**PROVIDED ENTRIES:**

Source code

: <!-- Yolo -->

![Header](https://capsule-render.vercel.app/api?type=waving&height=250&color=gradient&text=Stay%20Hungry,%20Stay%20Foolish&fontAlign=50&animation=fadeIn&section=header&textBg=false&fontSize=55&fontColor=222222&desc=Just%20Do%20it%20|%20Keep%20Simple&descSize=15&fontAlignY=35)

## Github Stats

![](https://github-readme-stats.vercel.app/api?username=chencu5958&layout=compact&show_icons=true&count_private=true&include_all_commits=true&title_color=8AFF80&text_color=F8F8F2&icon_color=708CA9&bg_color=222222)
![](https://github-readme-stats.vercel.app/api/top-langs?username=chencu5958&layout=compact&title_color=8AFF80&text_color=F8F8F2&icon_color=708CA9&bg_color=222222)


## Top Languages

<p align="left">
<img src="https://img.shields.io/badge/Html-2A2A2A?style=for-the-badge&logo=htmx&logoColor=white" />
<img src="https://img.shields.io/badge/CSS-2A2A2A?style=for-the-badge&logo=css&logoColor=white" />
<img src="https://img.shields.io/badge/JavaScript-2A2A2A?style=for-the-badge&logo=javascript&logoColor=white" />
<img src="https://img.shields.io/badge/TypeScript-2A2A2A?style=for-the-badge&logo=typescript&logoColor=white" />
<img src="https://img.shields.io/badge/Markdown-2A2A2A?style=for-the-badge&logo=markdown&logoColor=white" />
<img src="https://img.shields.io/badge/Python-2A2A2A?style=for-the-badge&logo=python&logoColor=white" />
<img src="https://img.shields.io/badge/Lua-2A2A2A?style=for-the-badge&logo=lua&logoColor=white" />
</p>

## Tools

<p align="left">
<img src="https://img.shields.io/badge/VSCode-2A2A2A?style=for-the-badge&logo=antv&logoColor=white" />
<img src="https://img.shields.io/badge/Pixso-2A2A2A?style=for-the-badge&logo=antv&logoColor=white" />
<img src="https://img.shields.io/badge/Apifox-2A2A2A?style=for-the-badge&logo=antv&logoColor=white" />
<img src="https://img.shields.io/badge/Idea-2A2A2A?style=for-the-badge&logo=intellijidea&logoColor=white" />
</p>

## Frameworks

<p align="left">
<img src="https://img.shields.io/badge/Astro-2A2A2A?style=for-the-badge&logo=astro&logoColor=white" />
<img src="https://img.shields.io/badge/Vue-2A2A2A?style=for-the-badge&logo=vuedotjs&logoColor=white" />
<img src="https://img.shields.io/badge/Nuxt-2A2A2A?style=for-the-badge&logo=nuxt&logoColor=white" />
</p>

**ASSIGNMENT:** Every entry must appear again in the answer, exactly as written.

**SOLUTION:**
Source code

: <!-- Yolo -->

![Header](https://capsule-render.vercel.app/api?type=waving&height=250&color=gradient&text=Stay%20Hungry,%20Stay%20Foolish&fontAlign=50&animation=fadeIn&section=header&textBg=false&fontSize=55&fontColor=222222&desc=Just%20Do%20it%20|%20Keep%20Simple&descSize=15&fontAlignY=35)

## Github Stats

![](https://github-readme-stats.vercel.app/api?username=chencu5958&layout=compact&show_icons=true&count_private=true&include_all_commits=true&title_color=8AFF80&text_color=F8F8F2&icon_color=708CA9&bg_color=222222)
![](https://github-readme-stats.vercel.app/api/top-langs?username=chencu5958&layout=compact&title_color=8AFF80&text_color=F8F8F2&icon_color=708CA9&bg_color=222222)


## Top Languages

<p align="left">
<img src="https://img.shields.io/badge/Html-2A2A2A?style=for-the-badge&logo=htmx&logoColor=white" />
<img src="https://img.shields.io/badge/CSS-2A2A2A?style=for-the-badge&logo=css&logoColor=white" />
<img src="https://img.shields.io/badge/JavaScript-2A2A2A?style=for-the-badge&logo=javascript&logoColor=white" />
<img src="https://img.shields.io/badge/TypeScript-2A2A2A?style=for-the-badge&logo=typescript&logoColor=white" />
<img src="https://img.shields.io/badge/Markdown-2A2A2A?style=for-the-badge&logo=markdown&logoColor=white" />
<img src="https://img.shields.io/badge/Python-2A2A2A?style=for-the-badge&logo=python&logoColor=white" />
<img src="https://img.shields.io/badge/Lua-2A2A2A?style=for-the-badge&logo=lua&logoColor=white" />
</p>

## Tools

<p align="left">
<img src="https://img.shields.io/badge/VSCode-2A2A2A?style=for-the-badge&logo=antv&logoColor=white" />
<img src="https://img.shields.io/badge/Pixso-2A2A2A?style=for-the-badge&logo=antv&logoColor=white" />
<img src="https://img.shields.io/badge/Apifox-2A2A2A?style=for-the-badge&logo=antv&logoColor=white" />
<img src="https://img.shields.io/badge/Idea-2A2A2A?style=for-the-badge&logo=intellijidea&logoColor=white" />
</p>

## Frameworks

<p align="left">
<img src="https://img.shields.io/badge/Astro-2A2A2A?style=for-the-badge&logo=astro&logoColor=white" />
<img src="https://img.shields.io/badge/Vue-2A2A2A?style=for-the-badge&logo=vuedotjs&logoColor=white" />
<img src="https://img.shields.io/badge/Nuxt-2A2A2A?style=for-the-badge&logo=nuxt&logoColor=white" />
</p>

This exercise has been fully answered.